The catalytic subunit of cAMP-dependent protein kinase from rat adipose tissue was purified to apparent homogeneity by making use of the differential binding of the holoenzyme and the free catalytic subunit to CM-Sephadex and by gel chromatography. Stability and yield was improved by inclusion of nonionic detergent in all steps after dissociation of the holoenzyme. Isoelectric focusing separated enzyme species with pI values of 7.8 and 8.6–8.8. The amino acid composition was similar to the enzyme purified from other tissues. Enzyme activity was markedly unstable in dilute solutions (<5 μg/ml). Additions of nonionic detergent, glycerol, bovine serum albumin and, especially, histones stabilized the enzyme. With protamine, the catalytic subunit had an apparent K_m of 60 μM and V_max of 20 μmol·min⁻¹·mg⁻¹, corresponding values with mixed histones were 12 μM and 1.2 μmol·min⁻¹·mg⁻¹. With both protein substrates the apparent K_m for ATP was 11 μM. Concentrations of Mg²⁺ above 10 mM were inhibitory.
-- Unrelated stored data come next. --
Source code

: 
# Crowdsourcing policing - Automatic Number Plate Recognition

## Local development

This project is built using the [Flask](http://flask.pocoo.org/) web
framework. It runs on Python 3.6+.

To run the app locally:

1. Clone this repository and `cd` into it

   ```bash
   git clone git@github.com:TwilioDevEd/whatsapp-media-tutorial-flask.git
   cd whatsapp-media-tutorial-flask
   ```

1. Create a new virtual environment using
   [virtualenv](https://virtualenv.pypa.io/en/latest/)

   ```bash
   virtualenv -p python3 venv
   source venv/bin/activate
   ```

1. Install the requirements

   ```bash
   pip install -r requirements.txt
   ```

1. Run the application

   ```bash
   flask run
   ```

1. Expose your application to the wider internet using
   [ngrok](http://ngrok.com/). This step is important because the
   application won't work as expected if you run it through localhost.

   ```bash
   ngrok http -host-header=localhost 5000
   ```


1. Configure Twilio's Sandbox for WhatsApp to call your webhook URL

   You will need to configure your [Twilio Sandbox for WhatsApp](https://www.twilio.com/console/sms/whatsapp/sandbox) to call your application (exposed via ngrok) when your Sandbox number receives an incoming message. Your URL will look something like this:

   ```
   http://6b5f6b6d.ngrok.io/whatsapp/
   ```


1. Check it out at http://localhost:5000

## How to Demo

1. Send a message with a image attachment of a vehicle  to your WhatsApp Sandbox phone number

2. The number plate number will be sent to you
Histone phosphorylation was inhibited by NaCl (50% at 0.5 M NaCl) while protamine phosphorylation was stimulated (4-fold at 1 M NaCl). Inorganic phosphate inhibited both substrates (histones: 50% at 0.3 M, and protamine: 50% at 0.5 M). pH optimum was around pH 9 with both substrates. The catalytic subunit contained 2.0 (range of three determinations, 1.7–2.3) mol phosphate/mol protein. It was autophosphorylated and incorporated ³²P_i from [γ-³²P]ATP in a time-dependent process, reaching saturation when approx. 0.1 mol phosphate/mol catalytic subunit was incorporated.